▸ **EXERCISE REQUIREMENTS**
Copy the records below exactly, leaving out every picture.
Segment Open
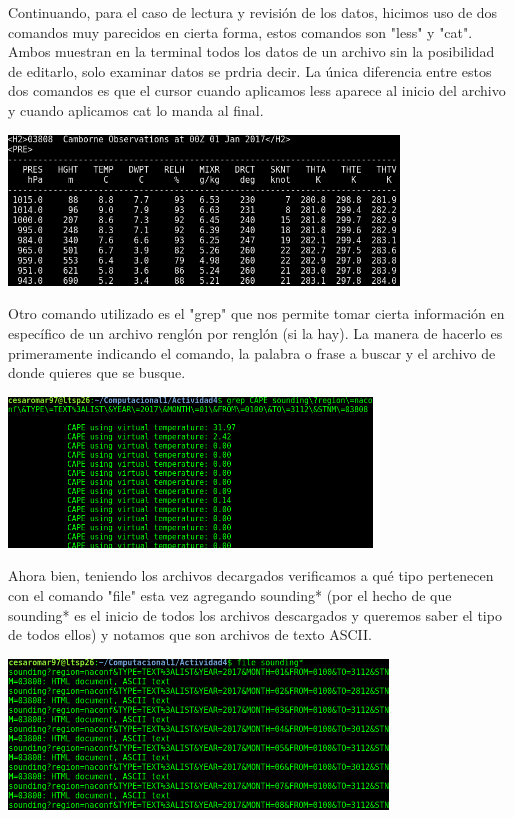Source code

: \documentclass[12pt]{article}
\begin{document}
Continuando, para el caso de lectura y revisión de los datos, hicimos uso de dos comandos muy parecidos en cierta forma, estos comandos son "less" y "cat". Ambos muestran en la terminal todos los datos de un archivo sin la posibilidad de editarlo, solo examinar datos se prdria decir. La única diferencia entre estos dos comandos es que el cursor cuando aplicamos less aparece al inicio del archivo y cuando aplicamos cat lo manda al final. 
\begin{center}
	\includegraphics[height=4cm]{datos.png}
\end{center}
Otro comando utilizado es el "grep" que nos permite tomar cierta información en específico de un archivo renglón por renglón (si la hay). La manera de hacerlo es primeramente indicando el comando, la palabra o frase a buscar y el archivo de donde quieres que se busque.
\begin{center}
	\includegraphics[height=4cm]{buscando.png}
\end{center}
Ahora bien, teniendo los archivos decargados verificamos a qué tipo pertenecen con el comando "file" esta vez agregando sounding* (por el hecho de que sounding* es el inicio de todos los archivos descargados y queremos saber el tipo de todos ellos) y notamos que son archivos de texto ASCII.
\begin{center}
	\includegraphics[height=4cm]{file.png}
\end{center}
\end{document}
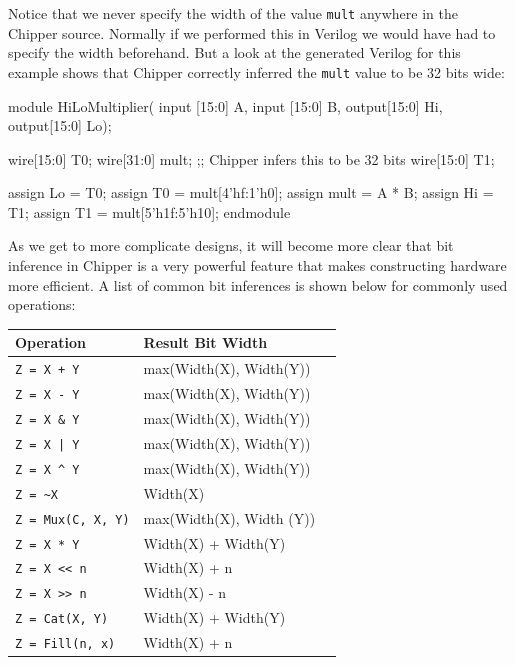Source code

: Notice that we never specify the width of the value \verb+mult+ anywhere in the Chipper source. Normally if we performed this in Verilog we would have had to specify the width beforehand. But a look at the generated Verilog for this example shows that Chipper correctly inferred the \verb+mult+ value to be 32 bits wide:

\begin{stanza}
module HiLoMultiplier(
    input [15:0] A,
    input [15:0] B,
    output[15:0] Hi,
    output[15:0] Lo);

  wire[15:0] T0;
  wire[31:0] mult; ;; Chipper infers this to be 32 bits
  wire[15:0] T1;

  assign Lo = T0;
  assign T0 = mult[4'hf:1'h0];
  assign mult = A * B;
  assign Hi = T1;
  assign T1 = mult[5'h1f:5'h10];
endmodule

\end{stanza}

As we get to more complicate designs, it will become more clear that bit inference in Chipper is a very powerful feature that makes constructing hardware more efficient. A list of common bit inferences is shown below for commonly used operations:

\begin{center}
\begin{tabular}{| l | l | l | }
\hline
{\bf Operation} & {\bf Result Bit Width} \\ \hline
\verb!Z = X + Y! & max(Width(X), Width(Y))  \\ \hline
\verb+Z = X - Y+ & max(Width(X), Width(Y)) \\ \hline
\verb+Z = X & Y+ & max(Width(X), Width(Y)) \\ \hline
\verb+Z = X | Y+ & max(Width(X), Width(Y)) \\ \hline
\verb+Z = X ^ Y+ & max(Width(X), Width(Y)) \\ \hline
\verb+Z = ~X+ & Width(X) \\ \hline
\verb+Z = Mux(C, X, Y)+ & max(Width(X), Width (Y)) \\ \hline
\verb+Z = X * Y+ & Width(X) + Width(Y) \\ \hline
\verb+Z = X << n+ & Width(X) + n \\ \hline
\verb+Z = X >> n+ & Width(X) - n \\ \hline
\verb+Z = Cat(X, Y)+ & Width(X) + Width(Y) \\ \hline
\verb+Z = Fill(n, x)+ & Width(X) + n \\ \hline
\end{tabular}
\end{center}

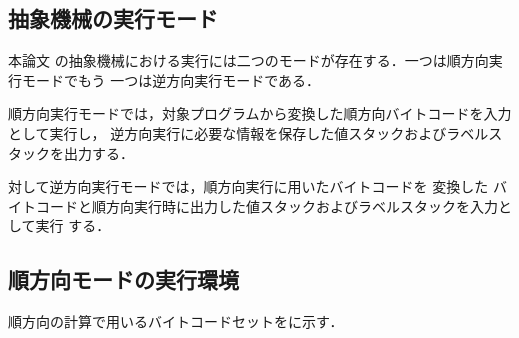 \documentclass[submit,PRO]{ipsj}
\begin{document}
\subsection{抽象機械の実行モード}
本論文%
の抽象機械における実行には二つのモードが存在する．一つは順方向実行モードでもう
一つは逆方向実行モードである．

順方向実行モードでは，対象プログラムから変換した順方向バイトコードを入力として実行し，
逆方向実行に必要な情報を保存した値スタックおよびラベルスタックを出力する．

対して逆方向実行モードでは，順方向実行に用いたバイトコードを%
変換した%
バイトコードと順方向実行時に出力した値スタックおよびラベルスタックを入力として実行%
する．


\subsection{順方向モードの実行環境}

順方向の計算で用いるバイトコードセットをに示す．
\end{document}
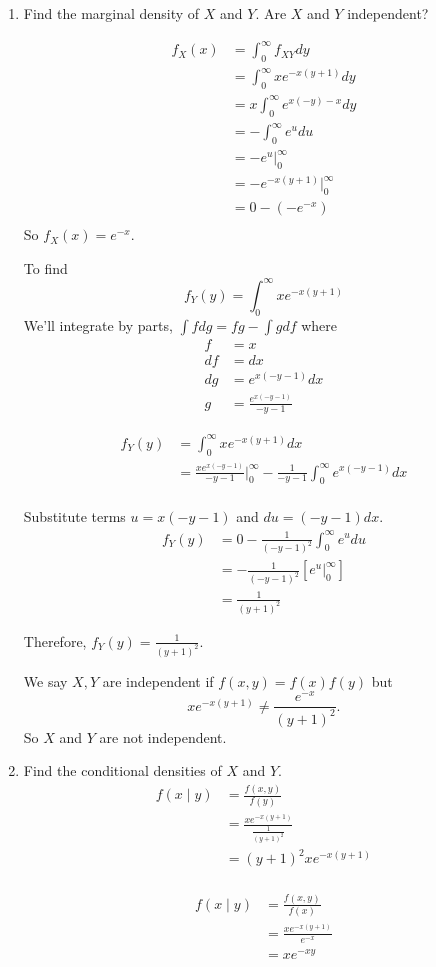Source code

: \documentclass{tufte-book}
\theoremstyle{mytheoremstyle}
\theoremstyle{mylemstyle}
\theoremstyle{mydefstyle}
\begin{document}
\begin{enumerate}

\item Find the marginal density of $X$ and $Y$.  Are $X$ and $Y$ independent?

\begin{align*}
f_X(x) &= \int_0^\infty f_{XY}dy\\
&= \int_0^\infty xe^{-x(y+1)}dy\\
&= x\int_0^\infty e^{x(-y)-x}dy\\
&= -\int_0^\infty e^udu\\
&= -e^u\Big|_0^\infty\\
&= -e^{-x(y+1)}\Big|_0^\infty\\
&= 0-(-e^{-x})\\
\end{align*}
So $f_X(x) = e^{-x}$.

To find
\[ f_Y(y) = \int_0^\infty xe^{-x(y+1)} \]
We'll integrate by parts, $\int fdg = fg -\int gdf$ where
\begin{align*}
f &=x\\
df &=dx\\
dg &= e^{x(-y-1)}dx\\
g &=\frac{e^{x(-y-1)}}{-y-1}
\end{align*}

\begin{align*}
f_Y(y)&=\int_0^\infty xe^{-x(y+1)}dx\\
&= \frac{xe^{x(-y-1)}}{-y-1}\Big|_0^\infty-\frac{1}{-y-1}\int_0^\infty e^{x(-y-1)}dx\\
\end{align*}

Substitute terms $u=x(-y-1)$ and $du=(-y-1)dx$.
\begin{align*}
f_Y(y)&= 0-\frac{1}{(-y-1)^2}\int_0^\infty e^{u}du\\
&=-\frac{1}{(-y-1)^2}[e^{u}\Big|_0^\infty]\\
&=\frac{1}{(y+1)^2}
\end{align*}

Therefore, $f_Y(y)=\frac{1}{(y+1)^2}$.

We say $X,Y$ are independent if $f(x,y)=f(x)f(y)$ but
\[ xe^{-x(y+1)}\neq \frac{e^{-x}}{(y+1)^2}. \]
So $X$ and $Y$ are not independent.

\item Find the conditional densities of $X$ and $Y$.
\begin{align*}
f(x\mid y) &= \frac{f(x,y)}{f(y)}\\
&= \frac{xe^{-x(y+1)}}{\frac{1}{(y+1)^2}}\\
&= (y+1)^2xe^{-x(y+1)}\\
\end{align*}

\begin{align*}
f(x\mid y) &= \frac{f(x,y)}{f(x)}\\
&= \frac{xe^{-x(y+1)}}{e^{-x}}\\
&= xe^{-xy}
\end{align*}
\end{enumerate}
\end{document}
Segment Closed
▸ **EXERCISE ANSWER**
Source code

: \documentclass[12pt]{article}
\begin{document}
Continuando, para el caso de lectura y revisión de los datos, hicimos uso de dos comandos muy parecidos en cierta forma, estos comandos son "less" y "cat". Ambos muestran en la terminal todos los datos de un archivo sin la posibilidad de editarlo, solo examinar datos se prdria decir. La única diferencia entre estos dos comandos es que el cursor cuando aplicamos less aparece al inicio del archivo y cuando aplicamos cat lo manda al final. 
\begin{center}
	\includegraphics[height=4cm]{datos.png}
\end{center}
Otro comando utilizado es el "grep" que nos permite tomar cierta información en específico de un archivo renglón por renglón (si la hay). La manera de hacerlo es primeramente indicando el comando, la palabra o frase a buscar y el archivo de donde quieres que se busque.
\begin{center}
	\includegraphics[height=4cm]{buscando.png}
\end{center}
Ahora bien, teniendo los archivos decargados verificamos a qué tipo pertenecen con el comando "file" esta vez agregando sounding* (por el hecho de que sounding* es el inicio de todos los archivos descargados y queremos saber el tipo de todos ellos) y notamos que son archivos de texto ASCII.
\begin{center}
	\includegraphics[height=4cm]{file.png}
\end{center}
\end{document}
Source code

: Notice that we never specify the width of the value \verb+mult+ anywhere in the Chipper source. Normally if we performed this in Verilog we would have had to specify the width beforehand. But a look at the generated Verilog for this example shows that Chipper correctly inferred the \verb+mult+ value to be 32 bits wide:

\begin{stanza}
module HiLoMultiplier(
    input [15:0] A,
    input [15:0] B,
    output[15:0] Hi,
    output[15:0] Lo);

  wire[15:0] T0;
  wire[31:0] mult; ;; Chipper infers this to be 32 bits
  wire[15:0] T1;

  assign Lo = T0;
  assign T0 = mult[4'hf:1'h0];
  assign mult = A * B;
  assign Hi = T1;
  assign T1 = mult[5'h1f:5'h10];
endmodule

\end{stanza}

As we get to more complicate designs, it will become more clear that bit inference in Chipper is a very powerful feature that makes constructing hardware more efficient. A list of common bit inferences is shown below for commonly used operations:

\begin{center}
\begin{tabular}{| l | l | l | }
\hline
{\bf Operation} & {\bf Result Bit Width} \\ \hline
\verb!Z = X + Y! & max(Width(X), Width(Y))  \\ \hline
\verb+Z = X - Y+ & max(Width(X), Width(Y)) \\ \hline
\verb+Z = X & Y+ & max(Width(X), Width(Y)) \\ \hline
\verb+Z = X | Y+ & max(Width(X), Width(Y)) \\ \hline
\verb+Z = X ^ Y+ & max(Width(X), Width(Y)) \\ \hline
\verb+Z = ~X+ & Width(X) \\ \hline
\verb+Z = Mux(C, X, Y)+ & max(Width(X), Width (Y)) \\ \hline
\verb+Z = X * Y+ & Width(X) + Width(Y) \\ \hline
\verb+Z = X << n+ & Width(X) + n \\ \hline
\verb+Z = X >> n+ & Width(X) - n \\ \hline
\verb+Z = Cat(X, Y)+ & Width(X) + Width(Y) \\ \hline
\verb+Z = Fill(n, x)+ & Width(X) + n \\ \hline
\end{tabular}
\end{center}

 \documentclass[submit,PRO]{ipsj}
\begin{document}
\subsection{抽象機械の実行モード}
本論文%
の抽象機械における実行には二つのモードが存在する．一つは順方向実行モードでもう
一つは逆方向実行モードである．

順方向実行モードでは，対象プログラムから変換した順方向バイトコードを入力として実行し，
逆方向実行に必要な情報を保存した値スタックおよびラベルスタックを出力する．

対して逆方向実行モードでは，順方向実行に用いたバイトコードを%
変換した%
バイトコードと順方向実行時に出力した値スタックおよびラベルスタックを入力として実行%
する．


\subsection{順方向モードの実行環境}

順方向の計算で用いるバイトコードセットをに示す．
\end{document}
Source code

: \documentclass{tufte-book}
\theoremstyle{mytheoremstyle}
\theoremstyle{mylemstyle}
\theoremstyle{mydefstyle}
\begin{document}
\begin{enumerate}

\item Find the marginal density of $X$ and $Y$.  Are $X$ and $Y$ independent?

\begin{align*}
f_X(x) &= \int_0^\infty f_{XY}dy\\
&= \int_0^\infty xe^{-x(y+1)}dy\\
&= x\int_0^\infty e^{x(-y)-x}dy\\
&= -\int_0^\infty e^udu\\
&= -e^u\Big|_0^\infty\\
&= -e^{-x(y+1)}\Big|_0^\infty\\
&= 0-(-e^{-x})\\
\end{align*}
So $f_X(x) = e^{-x}$.

To find
\[ f_Y(y) = \int_0^\infty xe^{-x(y+1)} \]
We'll integrate by parts, $\int fdg = fg -\int gdf$ where
\begin{align*}
f &=x\\
df &=dx\\
dg &= e^{x(-y-1)}dx\\
g &=\frac{e^{x(-y-1)}}{-y-1}
\end{align*}

\begin{align*}
f_Y(y)&=\int_0^\infty xe^{-x(y+1)}dx\\
&= \frac{xe^{x(-y-1)}}{-y-1}\Big|_0^\infty-\frac{1}{-y-1}\int_0^\infty e^{x(-y-1)}dx\\
\end{align*}

Substitute terms $u=x(-y-1)$ and $du=(-y-1)dx$.
\begin{align*}
f_Y(y)&= 0-\frac{1}{(-y-1)^2}\int_0^\infty e^{u}du\\
&=-\frac{1}{(-y-1)^2}[e^{u}\Big|_0^\infty]\\
&=\frac{1}{(y+1)^2}
\end{align*}

Therefore, $f_Y(y)=\frac{1}{(y+1)^2}$.

We say $X,Y$ are independent if $f(x,y)=f(x)f(y)$ but
\[ xe^{-x(y+1)}\neq \frac{e^{-x}}{(y+1)^2}. \]
So $X$ and $Y$ are not independent.

\item Find the conditional densities of $X$ and $Y$.
\begin{align*}
f(x\mid y) &= \frac{f(x,y)}{f(y)}\\
&= \frac{xe^{-x(y+1)}}{\frac{1}{(y+1)^2}}\\
&= (y+1)^2xe^{-x(y+1)}\\
\end{align*}

\begin{align*}
f(x\mid y) &= \frac{f(x,y)}{f(x)}\\
&= \frac{xe^{-x(y+1)}}{e^{-x}}\\
&= xe^{-xy}
\end{align*}
\end{enumerate}
\end{document}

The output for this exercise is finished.